EXERCISE: Go through the data and copy each line where the word "https" shows up.

INFORMATION GIVEN:
——————
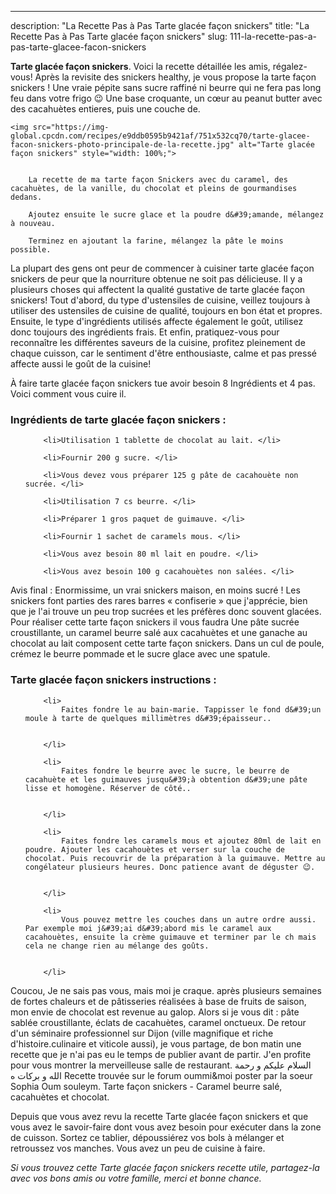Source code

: ---
description: "La Recette Pas à Pas Tarte glacée façon snickers"
title: "La Recette Pas à Pas Tarte glacée façon snickers"
slug: 111-la-recette-pas-a-pas-tarte-glacee-facon-snickers

<p>
	<strong>Tarte glacée façon snickers</strong>. 
	Voici la recette détaillée les amis, régalez-vous! Après la revisite des snickers healthy, je vous propose la tarte façon snickers ! Une vraie pépite sans sucre raffiné ni beurre qui ne fera pas long feu dans votre frigo 😉 Une base croquante, un cœur au peanut butter avec des cacahuètes entieres, puis une couche de.
</p>
<p>
	
	<img src="https://img-global.cpcdn.com/recipes/e9ddb0595b9421af/751x532cq70/tarte-glacee-facon-snickers-photo-principale-de-la-recette.jpg" alt="Tarte glacée façon snickers" style="width: 100%;">
	
	
		La recette de ma tarte façon Snickers avec du caramel, des cacahuètes, de la vanille, du chocolat et pleins de gourmandises dedans.
	
		Ajoutez ensuite le sucre glace et la poudre d&#39;amande, mélangez à nouveau.
	
		Terminez en ajoutant la farine, mélangez la pâte le moins possible.
	
</p>

La plupart des gens ont peur de commencer à cuisiner tarte glacée façon snickers de peur que la nourriture obtenue ne soit pas délicieuse. Il y a plusieurs choses qui affectent la qualité gustative de tarte glacée façon snickers! Tout d'abord, du type d'ustensiles de cuisine, veillez toujours à utiliser des ustensiles de cuisine de qualité, toujours en bon état et propres. Ensuite, le type d'ingrédients utilisés affecte également le goût, utilisez donc toujours des ingrédients frais. Et enfin, pratiquez-vous pour reconnaître les différentes saveurs de la cuisine, profitez pleinement de chaque cuisson, car le sentiment d'être enthousiaste, calme et pas pressé affecte aussi le goût de la cuisine!

<!--inarticleads1-->

À faire tarte glacée façon snickers tue avoir besoin 8 Ingrédients et 4 pas. Voici comment vous cuire il.

<h3>Ingrédients de tarte glacée façon snickers :</h3>

<ol>
	
		<li>Utilisation 1 tablette de chocolat au lait. </li>
	
		<li>Fournir 200 g sucre. </li>
	
		<li>Vous devez vous préparer 125 g pâte de cacahouète non sucrée. </li>
	
		<li>Utilisation 7 cs beurre. </li>
	
		<li>Préparer 1 gros paquet de guimauve. </li>
	
		<li>Fournir 1 sachet de caramels mous. </li>
	
		<li>Vous avez besoin 80 ml lait en poudre. </li>
	
		<li>Vous avez besoin 100 g cacahouètes non salées. </li>
	
</ol>

Avis final : Enormissime, un vrai snickers maison, en moins sucré ! Les snickers font parties des rares barres « confiserie » que j&#39;apprécie, bien que je l&#39;ai trouve un peu trop sucrées et les préfères donc souvent glacées. Pour réaliser cette tarte façon snickers il vous faudra Une pâte sucrée croustillante, un caramel beurre salé aux cacahuètes et une ganache au chocolat au lait composent cette tarte façon snickers. Dans un cul de poule, crémez le beurre pommade et le sucre glace avec une spatule. 

<!--inarticleads2-->

<h3>Tarte glacée façon snickers instructions :</h3>

<ol>
	
		<li>
			Faites fondre le au bain-marie. Tappisser le fond d&#39;un moule à tarte de quelques millimètres d&#39;épaisseur..
			
			
		</li>
	
		<li>
			Faites fondre le beurre avec le sucre, le beurre de cacahuète et les guimauves jusqu&#39;à obtention d&#39;une pâte lisse et homogène. Réserver de côté..
			
			
		</li>
	
		<li>
			Faites fondre les caramels mous et ajoutez 80ml de lait en poudre. Ajouter les cacahouètes et verser sur la couche de chocolat. Puis recouvrir de la préparation à la guimauve. Mettre au congélateur plusieurs heures. Donc patience avant de déguster 😉.
			
			
		</li>
	
		<li>
			Vous pouvez mettre les couches dans un autre ordre aussi. Par exemple moi j&#39;ai d&#39;abord mis le caramel aux cacahouètes, ensuite la crème guimauve et terminer par le ch mais cela ne change rien au mélange des goûts.
			
			
		</li>
	
</ol>

Coucou, Je ne sais pas vous, mais moi je craque. après plusieurs semaines de fortes chaleurs et de pâtisseries réalisées à base de fruits de saison, mon envie de chocolat est revenue au galop. Alors si je vous dit : pâte sablée croustillante, éclats de cacahuètes, caramel onctueux. De retour d&#39;un séminaire professionnel sur Dijon (ville magnifique et riche d&#39;histoire.culinaire et viticole aussi), je vous partage, de bon matin une recette que je n&#39;ai pas eu le temps de publier avant de partir. J&#39;en profite pour vous montrer la merveilleuse salle de restaurant. السلام عليكم و رحمة الله و بركات ه Recette trouvée sur le forum oummi&amp;moi poster par la soeur Sophia Oum souleym. Tarte façon snickers - Caramel beurre salé, cacahuètes et chocolat. 

<!--inarticleads1-->

<p>
Depuis que vous avez revu la recette Tarte glacée façon snickers et que vous avez le savoir-faire dont vous avez besoin pour exécuter dans la zone de cuisson. Sortez ce tablier, dépoussiérez vos bols à mélanger et retroussez vos manches. Vous avez un peu de cuisine à faire.
</p>

<p>
<i>Si vous trouvez cette Tarte glacée façon snickers recette utile, partagez-la avec vos bons amis ou votre famille, merci et bonne chance.</i>
</p>
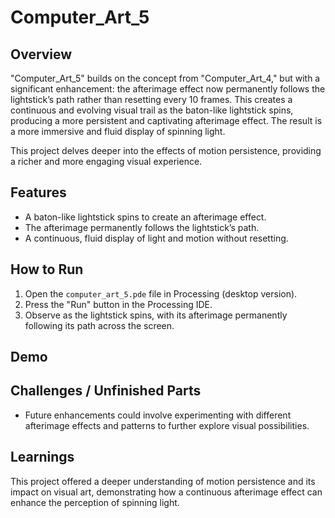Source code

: # Computer_Art_5

## Overview
"Computer_Art_5" builds on the concept from "Computer_Art_4," but with a significant enhancement: the afterimage effect now permanently follows the lightstick’s path rather than resetting every 10 frames. This creates a continuous and evolving visual trail as the baton-like lightstick spins, producing a more persistent and captivating afterimage effect. The result is a more immersive and fluid display of spinning light.

This project delves deeper into the effects of motion persistence, providing a richer and more engaging visual experience.

## Features
- A baton-like lightstick spins to create an afterimage effect.
- The afterimage permanently follows the lightstick’s path.
- A continuous, fluid display of light and motion without resetting.

## How to Run
1. Open the `computer_art_5.pde` file in Processing (desktop version).
2. Press the "Run" button in the Processing IDE.
3. Observe as the lightstick spins, with its afterimage permanently following its path across the screen.

## Demo


## Challenges / Unfinished Parts
- Future enhancements could involve experimenting with different afterimage effects and patterns to further explore visual possibilities.

## Learnings
This project offered a deeper understanding of motion persistence and its impact on visual art, demonstrating how a continuous afterimage effect can enhance the perception of spinning light.

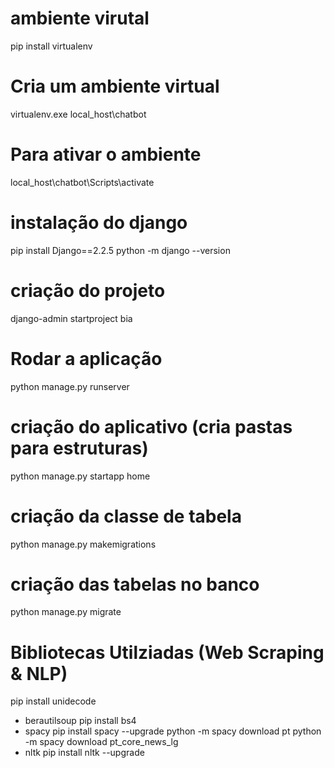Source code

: # ambiente virutal
pip install virtualenv

# Cria um ambiente virtual
virtualenv.exe local_host\chatbot

# Para ativar o ambiente
local_host\chatbot\Scripts\activate

# instalação do django
pip install Django==2.2.5
python -m django --version

# criação do projeto
django-admin startproject bia

# Rodar a aplicação
python manage.py runserver

# criação do aplicativo (cria pastas para estruturas)
python manage.py startapp home

# criação da classe de tabela
python manage.py makemigrations

# criação das tabelas no banco
python manage.py migrate

# Bibliotecas Utilziadas (Web Scraping & NLP)
pip install unidecode
- berautilsoup
pip install bs4
- spacy
pip install spacy --upgrade
python -m spacy download pt
python -m spacy download pt_core_news_lg
- nltk
pip install nltk --upgrade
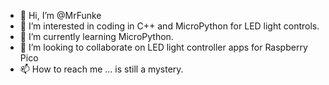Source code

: - 👋 Hi, I’m @MrFunke
- 👀 I’m interested in coding in C++ and MicroPython for LED light controls.
- 🌱 I’m currently learning MicroPython.
- 💞️ I’m looking to collaborate on LED light controller apps for Raspberry Pico
- 📫 How to reach me ... is still a mystery.

<!---
MrFunke/MrFunke is a ✨ special ✨ repository because its `README.md` (this file) appears on your GitHub profile.
You can click the Preview link to take a look at your changes.
--->
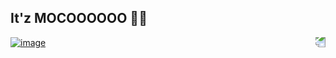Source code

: ## It'z MOCOOOOOO 💖✨ 
<a href="https://github.com/SiddhantManze" title="Github">![image](https://user-images.githubusercontent.com/78675340/136181128-bdd8d8de-2235-4ecf-bc14-51e72d83b99f.png)
</a>
<img align="right" style="transform: rotate(180deg);" src="![image](https://user-images.githubusercontent.com/78675340/136182077-09140525-1c2f-4997-8b61-86d23b853a6d.png)
">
——————
ANSWER TO THIS PROBLEM:
	<img src="https://img-global.cpcdn.com/recipes/e9ddb0595b9421af/751x532cq70/tarte-glacee-facon-snickers-photo-principale-de-la-recette.jpg" alt="Tarte glacée façon snickers" style="width: 100%;">
<a href="https://github.com/SiddhantManze" title="Github">![image](https://user-images.githubusercontent.com/78675340/136181128-bdd8d8de-2235-4ecf-bc14-51e72d83b99f.png)
<img align="right" style="transform: rotate(180deg);" src="![image](https://user-images.githubusercontent.com/78675340/136182077-09140525-1c2f-4997-8b61-86d23b853a6d.png)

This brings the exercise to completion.